Speed is second only to security. The fastest websites have an average loading speed of first-page ranked sites coming in at two seconds or under. Increasing loading time from eight to two seconds can increase conversion rates by seventy-four per cent. Google has now included a new signal in their search ranking algorithms: site speed. Site speed reflects the speed at which a website responds to queries. When a site responds slowly, visitors leave. But site speed does not only improve user experience. Santa site speed reduces operating costs.

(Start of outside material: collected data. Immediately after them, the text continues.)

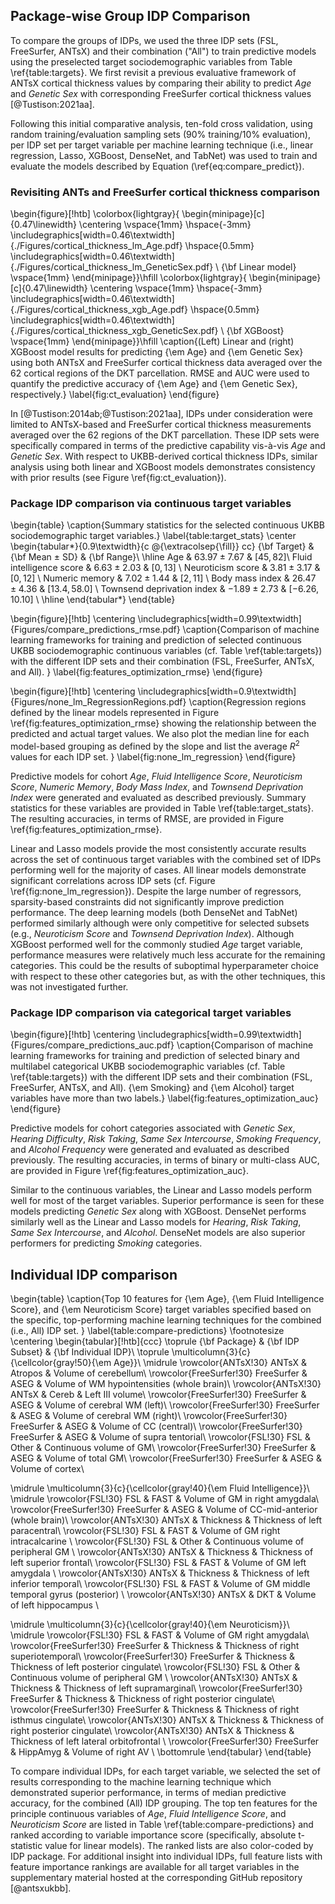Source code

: 

## Package-wise Group IDP Comparison

To compare the groups of IDPs, we used the three IDP sets (FSL, FreeSurfer,
ANTsX) and their combination ("All") to train predictive models using the
preselected target sociodemographic variables from Table \ref{table:targets}. We
first revisit a previous evaluative framework of ANTsX cortical thickness values
by comparing their ability to predict _Age_ and _Genetic Sex_ with corresponding
FreeSurfer cortical thickness values [@Tustison:2021aa].

Following this initial comparative analysis, ten-fold cross validation, using
random training/evaluation sampling sets (90\% training/10% evaluation), per IDP
set per target variable per machine learning technique (i.e., linear regression,
Lasso, XGBoost, DenseNet, and TabNet) was used to train and evaluate the models
described by Equation (\ref{eq:compare_predict}).

### Revisiting ANTs and FreeSurfer cortical thickness comparison

\begin{figure}[!htb]
  \colorbox{lightgray}{
  \begin{minipage}[c]{0.47\linewidth}
    \centering
      \vspace{1mm}
      \hspace{-3mm}
      \includegraphics[width=0.46\textwidth]{./Figures/cortical_thickness_lm_Age.pdf} \hspace{0.5mm}
      \includegraphics[width=0.46\textwidth]{./Figures/cortical_thickness_lm_GeneticSex.pdf} \\
      {\bf Linear model}
      \vspace{1mm}
  \end{minipage}}\hfill
  \colorbox{lightgray}{
  \begin{minipage}[c]{0.47\linewidth}
    \centering
      \vspace{1mm}
      \hspace{-3mm}
      \includegraphics[width=0.46\textwidth]{./Figures/cortical_thickness_xgb_Age.pdf} \hspace{0.5mm}
      \includegraphics[width=0.46\textwidth]{./Figures/cortical_thickness_xgb_GeneticSex.pdf} \\
      {\bf XGBoost}
      \vspace{1mm}
  \end{minipage}}\hfill
   \caption{(Left) Linear and (right) XGBoost model results for predicting {\em Age} and
             {\em Genetic Sex} using both ANTsX and FreeSurfer cortical thickness data averaged
             over the 62 cortical regions of the DKT parcellation.  RMSE and AUC were used to
             quantify the predictive accuracy of {\em Age} and {\em Genetic Sex}, respectively.}
 \label{fig:ct_evaluation}
\end{figure}

In [@Tustison:2014ab;@Tustison:2021aa], IDPs under consideration were limited to
ANTsX-based and FreeSurfer cortical thickness measurements averaged over the 62
regions of the DKT parcellation.  These IDP sets were specifically compared in
terms of the predictive capability vis-à-vis _Age_ and _Genetic Sex_.  With
respect to UKBB-derived cortical thickness IDPs, similar analysis using both
linear and XGBoost models demonstrates consistency with prior results (see
Figure \ref{fig:ct_evaluation}).


### Package IDP comparison via continuous target variables

\begin{table}
  \caption{Summary statistics for the selected continuous UKBB sociodemographic target variables.}
  \label{table:target_stats}
  \center
  \begin{tabular*}{0.9\textwidth}{c @{\extracolsep{\fill}} cc}
  {\bf Target} & {\bf Mean $\pm$ SD} &  {\bf Range}\\
  \hline
  Age & $63.97 \pm 7.67$ & $[45, 82]$\\
  Fluid intelligence score & $6.63 \pm 2.03$ & $[0, 13]$ \\
  Neuroticism score & $3.81 \pm 3.17$ & $[0, 12]$ \\
  Numeric memory & $7.02 \pm 1.44$ & $[2, 11]$ \\
  Body mass index & $26.47 \pm 4.36$ & $[13.4, 58.0]$ \\
  Townsend deprivation index & $-1.89 \pm 2.73$ & $[-6.26, 10.10]$ \\
  \hline
  \end{tabular*}
\end{table}

\begin{figure}[!htb]
  \centering
  \includegraphics[width=0.99\textwidth]{Figures/compare_predictions_rmse.pdf}
  \caption{Comparison of machine learning frameworks for training and prediction
           of selected continuous UKBB sociodemographic continuous variables
           (cf. Table \ref{table:targets}) with the different IDP sets and their
           combination (FSL, FreeSurfer, ANTsX, and All). }
  \label{fig:features_optimization_rmse}
\end{figure}

\begin{figure}[!htb]
  \centering
  \includegraphics[width=0.9\textwidth]{Figures/none_lm_RegressionRegions.pdf}
  \caption{Regression regions defined by the linear models represented in Figure
           \ref{fig:features_optimization_rmse} showing the relationship between
           the predicted and actual target values. We also plot the median line
           for each model-based grouping as defined by the slope and list the average
           $R^2$ values for each IDP set. }
  \label{fig:none_lm_regression}
\end{figure}

Predictive models for cohort _Age_, _Fluid Intelligence Score_, _Neuroticism
Score_, _Numeric Memory_, _Body Mass Index_, and _Townsend Deprivation Index_
were generated and evaluated as described previously.  Summary statistics for
these variables are provided in Table \ref{table:target_stats}.  The resulting
accuracies, in terms of RMSE, are provided in Figure
\ref{fig:features_optimization_rmse}.

Linear and Lasso models provide the most consistently accurate results across
the set of continuous target variables with the combined set of IDPs performing
well for the majority of cases.   All linear models demonstrate significant
correlations across IDP sets (cf. Figure \ref{fig:none_lm_regression}). Despite
the large number of regressors, sparsity-based constraints did not significantly
improve prediction performance.  The deep learning models (both DenseNet and
TabNet) performed similarly although were only competitive for selected subsets
(e.g., _Neuroticism Score_ and _Townsend Deprivation Index_). Although XGBoost
performed well for the commonly studied _Age_ target variable, performance
measures were relatively much less accurate for the remaining categories.  This
could be the results of suboptimal hyperparameter choice with respect to these
other categories but, as with the other techniques, this was not investigated
further.

### Package IDP comparison via categorical target variables

\begin{figure}[!htb]
  \centering
  \includegraphics[width=0.99\textwidth]{Figures/compare_predictions_auc.pdf}
  \caption{Comparison of machine learning frameworks for training and prediction
           of selected binary and multilabel categorical UKBB sociodemographic
           variables (cf. Table \ref{table:targets}) with the different IDP sets
           and their combination (FSL, FreeSurfer, ANTsX, and All).  {\em Smoking}
           and {\em Alcohol} target variables have more than two labels.}
  \label{fig:features_optimization_auc}
\end{figure}

Predictive models for cohort categories associated with _Genetic Sex_, _Hearing
Difficulty_, _Risk Taking_, _Same Sex Intercourse_, _Smoking Frequency_, and
_Alcohol Frequency_ were generated and evaluated as described previously.  The
resulting accuracies, in terms of binary or multi-class AUC, are provided in
Figure \ref{fig:features_optimization_auc}.

Similar to the continuous variables, the Linear and Lasso models perform well
for most of the target variables.  Superior performance is seen for these models
predicting _Genetic Sex_ along with XGBoost.  DenseNet performs similarly well
as the Linear and Lasso models for _Hearing_, _Risk Taking_, _Same Sex Intercourse_,
and _Alcohol_.  DenseNet models are also superior performers for predicting _Smoking_
categories.

## Individual IDP comparison

<!-- \rowcolor{gray!20} -->


\begin{table}
\caption{Top 10 features for {\em Age}, {\em Fluid Intelligence Score}, and {\em Neuroticism
         Score} target variables specified based on the specific, top-performing
         machine learning techniques for the combined (i.e., All) IDP set.
         }
\label{table:compare-predictions}
\footnotesize
\centering
\begin{tabular}[!htb]{ccc}
\toprule
{\bf Package} & {\bf IDP Subset} & {\bf Individual IDP}\\
\toprule
\multicolumn{3}{c}{\cellcolor{gray!50}{\em Age}}\\
\midrule
\rowcolor{ANTsX!30}
ANTsX & Atropos & Volume of cerebellum\\
\rowcolor{FreeSurfer!30}
FreeSurfer & ASEG & Volume of WM hypointensities (whole brain)\\
\rowcolor{ANTsX!30}
ANTsX & Cereb & Left III volume\\
\rowcolor{FreeSurfer!30}
FreeSurfer & ASEG & Volume of cerebral WM (left)\\
\rowcolor{FreeSurfer!30}
FreeSurfer & ASEG & Volume of cerebral WM (right)\\
\rowcolor{FreeSurfer!30}
FreeSurfer & ASEG & Volume of CC (central)\\
\rowcolor{FreeSurfer!30}
FreeSurfer & ASEG & Volume of supra tentorial\\
\rowcolor{FSL!30}
FSL & Other & Continuous volume of GM\\
\rowcolor{FreeSurfer!30}
FreeSurfer & ASEG & Volume of total GM\\
\rowcolor{FreeSurfer!30}
FreeSurfer & ASEG & Volume of cortex\\

\midrule
\multicolumn{3}{c}{\cellcolor{gray!40}{\em Fluid Intelligence}}\\
\midrule
\rowcolor{FSL!30}
FSL & FAST & Volume of GM in right amygdala\\
\rowcolor{FreeSurfer!30}
FreeSurfer & ASEG & Volume of CC-mid-anterior (whole brain)\\
\rowcolor{ANTsX!30}
ANTsX & Thickness & Thickness of left paracentral\\
\rowcolor{FSL!30}
FSL & FAST & Volume of GM right intracalcarine \\
\rowcolor{FSL!30}
FSL & Other & Continuous volume of peripheral GM \\
\rowcolor{ANTsX!30}
ANTsX & Thickness & Thickness of left superior frontal\\
\rowcolor{FSL!30}
FSL & FAST & Volume of GM left amygdala \\
\rowcolor{ANTsX!30}
ANTsX & Thickness & Thickness of left inferior temporal\\
\rowcolor{FSL!30}
FSL & FAST & Volume of GM middle temporal gyrus (posterior) \\
\rowcolor{ANTsX!30}
ANTsX & DKT & Volume of left hippocampus \\

\midrule
\multicolumn{3}{c}{\cellcolor{gray!40}{\em Neuroticism}}\\
\midrule
\rowcolor{FSL!30}
FSL & FAST & Volume of GM right amygdala\\
\rowcolor{FreeSurfer!30}
FreeSurfer & Thickness & Thickness of right superiotemporal\\
\rowcolor{FreeSurfer!30}
FreeSurfer & Thickness & Thickness of left posterior cingulate\\
\rowcolor{FSL!30}
FSL & Other & Continuous volume of peripheral GM \\
\rowcolor{ANTsX!30}
ANTsX & Thickness & Thickness of left supramarginal\\
\rowcolor{FreeSurfer!30}
FreeSurfer & Thickness & Thickness of right posterior cingulate\\
\rowcolor{FreeSurfer!30}
FreeSurfer & Thickness & Thickness of right isthmus cingulate\\
\rowcolor{ANTsX!30}
ANTsX & Thickness & Thickness of right posterior cingulate\\
\rowcolor{ANTsX!30}
ANTsX & Thickness & Thickness of left lateral orbitofrontal \\
\rowcolor{FreeSurfer!30}
FreeSurfer & HippAmyg & Volume of right AV \\
\bottomrule
\end{tabular}
\end{table}

To compare individual IDPs, for each target variable, we selected the set of
results corresponding to the machine learning technique which demonstrated
superior performance, in terms of median predictive accuracy, for the combined
(All) IDP grouping.  The top ten features for the principle continuous variables
of _Age_, _Fluid Intelligence Score_, and _Neuroticism Score_ are listed in
Table \ref{table:compare-predictions} and ranked according to variable
importance score (specifically, absolute t-statistic value for linear models).
The ranked lists are also color-coded by IDP package.  For additional insight
into individual IDPs, full feature lists with feature importance rankings are
available for all target variables in the supplementary material hosted at the
corresponding GitHub repository [@antsxukbb].

<!-- We also used the ranked feature lists of the All IDP set to compare the
individual package IDP features across targets. For each target, we normalized
the set of importance feature values to $[0, 1]$.  We then summed the set of top
10, 25, and 50 normalized feature importance values for FSL, FreeSurfer, and
ANTsX IDPs thereby giving a summary assessment of the top features for each set.  -->

<!--
\begin{figure}[!htb]
  \centering
  \includegraphics[width=0.95\textwidth]{Figures/compare_predictions_xcountry.pdf}
  \caption{Comparison of the top features of FSL, FreeSurfer, and IDP sets across all
           targets using the sum of normalized importance values across sets of the top
           $\{10, 25, 50\}$ features.
           }
  \label{fig:xcountry}
\end{figure}
-->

It is easier to calculate the losses which Netflix inflicted on Blockbuster LLC than the benefits it has brought to users. This is an age-old problem in economics. GDP measures monetary transactions, not welfare. The amount of internet activity that actually shows up in GDP—Google’s ad sales, for instance—considerably understates its contribution to welfare by excluding the consumer surplus that accrues to Google’s users. Consumer surplus turns on the assumption that utility or consumer satisfaction is measurable, and that marginal utility or the additional satisfaction derived from purchasing additional units of a product decreases with the number of units purchased.
Under the rule of diminishing marginal utility, the total utility of a good would exceed the total market value, since consumers would be willing to pay the market price even at the lowest utility. Any extra utility is considered consumer surplus. Calculating the value created by the internet is knotty, and any attempt to measure it now will be imperfect as it is now a general-purpose technology like electricity. In the 1970s, Vinton Cerf invented the “Transmission Control Protocol”. This protocol acts like a virtual greeting that permits computers to send information back and forth.
This “Cerf protocol” paved the way for Professor Sir Tim Berners-Lee at MIT to propose, in 1991, a decentralized “world wide web” of information. The following year, ingenious students at the University of Illinois developed “Mosaic”. Mosaic was a friendly way to search the nascent WWW that Professor Sir Tim Berners-Lee had invented. Mosaic was ground-breaking. It was an internet web browser that did not require the user to know how to program a computer. Users could simply use clickable links to navigate to other web pages. What followed was the “Commercial Internet”.
With the “Commercial Internet”, web hosts, email platforms, networks, Google, Meta, Apache, Netscape, Etsy, TikTok, Firefox, Waze, Amazon Go convenience stores, eBay, Twitter, Lyft, Airbnb, Online-Only banks like Chime and Marcus by Goldman Sachs, Alibaba, payroll systems, sovereign identity, municipal services, telehealth, and pharmacies like BlinkRx blossomed. The value network flourished unencumbered on an incorporeal infrastructure – an edifice upon which the next industrial revolution will evolve. Several leading thinkers have attempted to calculate the value created by the internet.
Erik Brynjolfsson, who is the Director of the Stanford Digital Economy Lab and the Jerry Yang and Akiko Yamazaki Professor at the Stanford Institute for Human-Centered AI, Austan Goolsbee who is the Robert P. Gwinn Professor of Economics at the University of Chicago’s Booth School of Business, and Pete Klenow, who is Ralph Landau Professor of Economics at Stanford University and the Dong Wei Fellow at the King Center for Economic Development, have all attempted to measure the value created by the internet. For emerging digital economies, this value is in public investment to close the infrastructure gap.